## Task instructions
Your answer should be the line containing "- https://maintainablecss.com/" and each line after it through the end of the data below, repeated exactly.

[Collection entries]
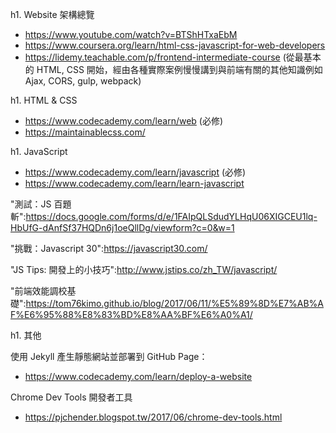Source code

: h1. Website 架構總覽

- https://www.youtube.com/watch?v=BTShHTxaEbM
- https://www.coursera.org/learn/html-css-javascript-for-web-developers
- https://lidemy.teachable.com/p/frontend-intermediate-course (從最基本的 HTML, CSS 開始，經由各種實際案例慢慢講到與前端有關的其他知識例如 Ajax, CORS, gulp, webpack)

h1. HTML & CSS

- https://www.codecademy.com/learn/web (必修)
- https://maintainablecss.com/

h1. JavaScript 

- https://www.codecademy.com/learn/javascript (必修)
- https://www.codecademy.com/learn/learn-javascript

"測試：JS 百題斬":https://docs.google.com/forms/d/e/1FAIpQLSdudYLHqU06XIGCEU1lq-HbUfG-dAnfSf37HQDn6j1oeQllDg/viewform?c=0&w=1

"挑戰：Javascript 30":https://javascript30.com/

"JS Tips: 開發上的小技巧":http://www.jstips.co/zh_TW/javascript/

"前端效能調校基礎":https://tom76kimo.github.io/blog/2017/06/11/%E5%89%8D%E7%AB%AF%E6%95%88%E8%83%BD%E8%AA%BF%E6%A0%A1/

h1. 其他

使用 Jekyll 產生靜態網站並部署到 GitHub Page：
- https://www.codecademy.com/learn/deploy-a-website

Chrome Dev Tools 開發者工具
- https://pjchender.blogspot.tw/2017/06/chrome-dev-tools.html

## Answer area
- https://maintainablecss.com/

h1. JavaScript 

- https://www.codecademy.com/learn/javascript (必修)
- https://www.codecademy.com/learn/learn-javascript

"測試：JS 百題斬":https://docs.google.com/forms/d/e/1FAIpQLSdudYLHqU06XIGCEU1lq-HbUfG-dAnfSf37HQDn6j1oeQllDg/viewform?c=0&w=1

"挑戰：Javascript 30":https://javascript30.com/

"JS Tips: 開發上的小技巧":http://www.jstips.co/zh_TW/javascript/

"前端效能調校基礎":https://tom76kimo.github.io/blog/2017/06/11/%E5%89%8D%E7%AB%AF%E6%95%88%E8%83%BD%E8%AA%BF%E6%A0%A1/

h1. 其他

使用 Jekyll 產生靜態網站並部署到 GitHub Page：
- https://www.codecademy.com/learn/deploy-a-website

Chrome Dev Tools 開發者工具
- https://pjchender.blogspot.tw/2017/06/chrome-dev-tools.html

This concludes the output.